Group claims business preys upon the unfortunate and the addicted

(Knight-Rider) Phenix City, Ala. -- The cafeteria of Suzy's Soup Kitchen in
downtown Phenix City has been packed to the rafters, day in and day out,
with hundreds of the area's downtrodden and needy.

And while the soup kitchen receives no funding from civic, state, or federal
organizations, Suzy's is able to feed them without pause. In fact, Suzy's has
never had to turn away an unfortunate for lack of food, nor has it ever
denied an individual subsequent servings.
As the sign above the entrance to Suzy's says, "Come in, and you will be
feed. Leave, and you will be full."

But despite Suzy's efforts to win the war on hunger, the soup kitchen is
drawing criticism from many of the area's leading charity organizations and
homeless advocacy groups for its controversial approach to funding.

What critics want you to know is that there are two sides to Suzy's. On one
side, there is the soup kitchen. On the other, a liquor store. It’s name -
Sousey Sue’s.

"It's a disgrace," says Cate Watershed, a member of Phenix City Families
Against Famine. "The people behind this store don’t care about the
homeless. They don’t care about the unfortunate. All they care about is
making a profit, and they are willing to do it at the expense of society’s
most needy."

Not so, says the proprietor of the Suzy's Soup Kitchen, Marshall Field. "The
homeless are people too. They have the same wants and needs that you
and I have.
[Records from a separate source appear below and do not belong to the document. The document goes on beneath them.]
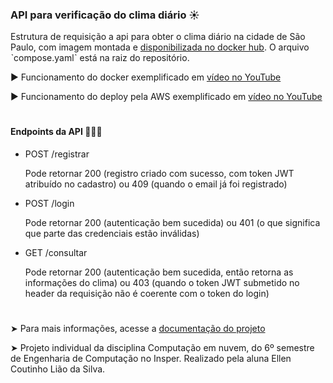 ### API para verificação do clima diário ☀️

Estrutura de requisição a api para obter o clima diário na cidade de São Paulo, com imagem montada e [disponibilizada no docker hub](https://hub.docker.com/repository/docker/ellencoutinho/api-clima/general). O arquivo 
ˋcompose.yamlˋ está na raiz do repositório.

▶️ Funcionamento do docker exemplificado em [vídeo no YouTube](https://youtu.be/Yaf96xm-prE?si=9MBDJct9iD-eDBg-)

▶️ Funcionamento do deploy pela AWS exemplificado em [vídeo no YouTube](https://youtu.be/hM6l0q3O9bU?si=I0sEQQOHafJqHNPe)

#
#### Endpoints da API 👩🏽‍💻

- POST /registrar

    Pode retornar 200 (registro criado com sucesso, com token JWT atribuído no cadastro) ou 409 (quando o email já foi registrado)

- POST /login
    
    Pode retornar 200 (autenticação bem sucedida) ou 401 (o que significa que parte das credenciais estão inválidas)

- GET /consultar

    Pode retornar 200 (autenticação bem sucedida, então retorna as informações do clima) ou 403 (quando o token JWT submetido no header da requisição não é coerente com o token do login)

#

➤ Para mais informações, acesse a [documentação do projeto](https://ellencoutinho.github.io/api-cloud/)

➤ Projeto individual da disciplina Computação em nuvem, do 6º semestre de Engenharia de Computação no Insper. Realizado pela aluna Ellen Coutinho Lião da Silva.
They want food - which I give them for free. They also want to
have a little fun, a little nip here and there. And we happily oblige."

According to Erma Preston, chairperson for Concerned Citizens of Phenix
City, Suzy’s Soup Kitchen goes against the very nature of charity. "We are
supposed to be helping these people," Preston says, "not adding to their

Dr. Lewis Queensberg, a specialist in addiction at the University of
Alabama-Birmingham, agrees. "Many of these individuals are where they
are today, dependent on soup kitchens for their survival, because of their
addictions to alcohol. This so-called soup kitchen only contributes to their
destructive tendencies. Mr. Field is the very definition of an enabler."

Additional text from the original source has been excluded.